Do you know for sure there's no men she's texting? Are you just going by the names in her contacts?


----------



## 1022-38 (Apr 4, 2015)

lifeistooshort said:


> My first thought is that you can't have much of a marriage with you traveling weekly. You're basically separated every single week. How often are you actually home?
> _Posted via Mobile Device_


It varies. Over the last few years it's been 2/3 days per week every week. Common for a sales position. However lately I have been able to be home a week or two here and there.
_Posted via Mobile Device_


----------



## PhillyGuy13 (Nov 29, 2013)

To clarify, she deleted her texts? Did you just happen to catch the texts about your marriage to her friends before she deleted them, or were there other deleted texts that you didn't see? We are sure she isn't texting men right?

How is her mood with you? Distant? How often are you away for work during the week? (asked and answered - thank you). That must be difficult for both of you, especially with a young child at home.

I'd suggest putting the phones away after a certain hour, no texting in bed, etc. but give her an alternative activity to texting (especially in the bedroom). Don't ask her not to text in bed and then just roll over and go to sleep.
_Posted via Mobile Device_


----------



## the guy (Aug 3, 2010)

I think you need to look into this a little more before you confront. I suggest you plant a voice activated recorder in her car and a place she would take what few calls she does make. The car is the best place...that is were she will feel the safest in talking to any men.

I mean how much does she really need to spend with her friends when she has all this time when you are at work? You would think what little time she has with you the rest of her social life can be put on hold until you leave again.

There is a big red flag here and it appears she is addicted to someone and even maybe afraid she will lose this someone if she doesn't stay in constant contact.....the way I see it, her behavior is of someone that has a new "friend" and sorry to say you have been replaced.

I think it's time to go all James Bond on her and get to the bottom of whats really going on here.


On the other side of the coin here she could be spending time with a new boy friend when you are in fact gone there by uses the time she has with you to catch up with her real friends while you are around and it's safer to text them.

At the end of the day you are no longer her priority...it's time to find out why!

And don't even both asking her....you are going to need to do this investigation on your own.


----------



## 1022-38 (Apr 4, 2015)

Tobyboy said:


> Do you know for sure there's no men she's texting? Are you just going by the names in her contacts?
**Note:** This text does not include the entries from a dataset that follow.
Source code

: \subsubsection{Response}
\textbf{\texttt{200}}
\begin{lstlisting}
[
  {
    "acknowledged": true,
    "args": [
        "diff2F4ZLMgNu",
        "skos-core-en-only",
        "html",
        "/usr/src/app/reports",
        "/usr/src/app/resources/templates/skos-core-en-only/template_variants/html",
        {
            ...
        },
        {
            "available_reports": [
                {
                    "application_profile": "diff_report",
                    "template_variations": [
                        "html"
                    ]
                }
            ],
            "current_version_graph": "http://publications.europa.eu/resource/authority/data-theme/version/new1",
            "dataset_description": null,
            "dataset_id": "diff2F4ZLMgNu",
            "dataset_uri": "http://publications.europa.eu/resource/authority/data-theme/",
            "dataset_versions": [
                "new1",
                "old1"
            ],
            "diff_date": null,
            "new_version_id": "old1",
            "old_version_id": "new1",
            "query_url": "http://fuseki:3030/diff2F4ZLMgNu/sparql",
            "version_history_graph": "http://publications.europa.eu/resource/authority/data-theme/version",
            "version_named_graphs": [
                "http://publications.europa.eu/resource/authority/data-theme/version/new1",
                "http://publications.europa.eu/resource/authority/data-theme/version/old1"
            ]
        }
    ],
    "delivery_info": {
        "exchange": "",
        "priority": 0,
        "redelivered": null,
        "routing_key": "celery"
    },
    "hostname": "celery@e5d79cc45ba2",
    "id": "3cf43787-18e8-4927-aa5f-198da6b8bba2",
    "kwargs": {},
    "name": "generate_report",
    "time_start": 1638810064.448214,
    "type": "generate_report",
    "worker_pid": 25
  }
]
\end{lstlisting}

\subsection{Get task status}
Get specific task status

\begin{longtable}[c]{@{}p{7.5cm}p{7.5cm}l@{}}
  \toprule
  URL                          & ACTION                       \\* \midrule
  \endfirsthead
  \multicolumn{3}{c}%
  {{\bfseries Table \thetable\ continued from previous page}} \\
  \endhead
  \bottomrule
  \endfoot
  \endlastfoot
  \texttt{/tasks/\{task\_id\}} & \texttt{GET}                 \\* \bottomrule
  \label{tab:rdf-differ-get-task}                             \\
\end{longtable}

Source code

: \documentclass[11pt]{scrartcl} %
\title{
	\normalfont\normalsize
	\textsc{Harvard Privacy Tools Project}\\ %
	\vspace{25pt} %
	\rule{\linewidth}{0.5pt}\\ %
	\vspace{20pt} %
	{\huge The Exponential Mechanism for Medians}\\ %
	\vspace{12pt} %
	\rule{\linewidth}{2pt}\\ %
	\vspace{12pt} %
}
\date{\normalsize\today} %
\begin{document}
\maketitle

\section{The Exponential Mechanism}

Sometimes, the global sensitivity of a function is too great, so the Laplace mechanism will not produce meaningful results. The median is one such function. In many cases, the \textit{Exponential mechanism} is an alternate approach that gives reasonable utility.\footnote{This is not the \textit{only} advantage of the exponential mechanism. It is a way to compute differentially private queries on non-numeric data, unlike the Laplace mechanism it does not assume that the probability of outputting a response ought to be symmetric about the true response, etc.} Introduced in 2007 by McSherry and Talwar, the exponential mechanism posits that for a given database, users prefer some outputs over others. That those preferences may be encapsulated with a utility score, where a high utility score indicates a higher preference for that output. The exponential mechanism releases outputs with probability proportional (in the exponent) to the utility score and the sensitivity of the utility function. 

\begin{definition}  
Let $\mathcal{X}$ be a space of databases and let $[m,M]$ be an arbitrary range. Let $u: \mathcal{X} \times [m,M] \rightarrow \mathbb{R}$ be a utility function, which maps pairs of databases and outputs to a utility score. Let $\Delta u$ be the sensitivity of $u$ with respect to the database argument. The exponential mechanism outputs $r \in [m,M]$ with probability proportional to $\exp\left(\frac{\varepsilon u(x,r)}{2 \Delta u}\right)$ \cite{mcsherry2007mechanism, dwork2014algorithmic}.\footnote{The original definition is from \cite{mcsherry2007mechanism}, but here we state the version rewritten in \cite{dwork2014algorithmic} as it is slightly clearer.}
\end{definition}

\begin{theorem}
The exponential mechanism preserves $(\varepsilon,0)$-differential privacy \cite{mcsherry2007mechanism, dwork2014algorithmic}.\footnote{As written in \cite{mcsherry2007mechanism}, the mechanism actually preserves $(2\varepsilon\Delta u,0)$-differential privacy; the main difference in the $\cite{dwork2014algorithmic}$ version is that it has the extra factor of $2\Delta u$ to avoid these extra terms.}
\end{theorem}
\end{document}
I see everything that happens on her phone and verified all the numbers/contacts. So I feel pretty confident.


----------



## 1022-38 (Apr 4, 2015)

PhillyGuy13 said:


> To clarify, she deleted her texts? Did you just happen to catch the texts about your marriage to her friends before she deleted them, or were there other deleted texts that you didn't see? We are sure she isn't texting men right?


Answered.



PhillyGuy13 said:


> How is her mood with you? Distant?


No. Not so much we have been working together on that so that we both show attention and affection when we are together. It's hard to do that when all of this is going on though.



PhillyGuy13 said:


> How often are you away for work during the week? (asked and answered - thank you). That must be difficult for both of you, especially with a young child at home.


I like to think we have managed quite well. We have a family network close that helps us.




PhillyGuy13 said:


> I'd suggest putting the phones away after a certain hour, no texting in bed, etc. but give her an alternative activity to texting (especially in the bedroom). Don't ask her not to text in bed and then just roll over and go to sleep.


That is a bit of an issue as well. My drive is about 5 times what hers is and since we had the child her drive has dropped to nothing. In fact, between 2008 and 2013, we were intimate maybe 1 or 2 times a year. That has changed a little bit due to us talking about it. However we always hold hands in bed, say I love you and kiss before we go to sleep.


----------



## lifeistooshort (Mar 17, 2013)

Have you talked about what she thinks of your traveling? I ask because women usually need an emotional connection for sex and it could explain some libido issues.

We have a friend that is also a traveling salesman and both hb and I have talked about how we don't understand how he and his wife can possibly have a close personal relationship. Don't know about their sex life but I know them and could see him wanting a lot more.

She doesn't work and spends time getting her nails done and socializing.
_Posted via Mobile Device_


----------



## Tobyboy (Jun 13, 2013)

Is what she is confiding in her girlfriends fact or fiction, exaggeration?


----------



## 1022-38 (Apr 4, 2015)

lifeistooshort said:


> Have you talked about what she thinks of your traveling? I ask because women usually need an emotional connection for sex and it could explain some libido issues.
> _Posted via Mobile Device_


Yes and she has been fine with it for all of our marriage. We communicate often while I am on the road. But maybe I am not providing what she needs when I am home. I don't know.


----------



## 1022-38 (Apr 4, 2015)

Tobyboy said:


> Is what she is confiding in her girlfriends fact or fiction, exaggeration?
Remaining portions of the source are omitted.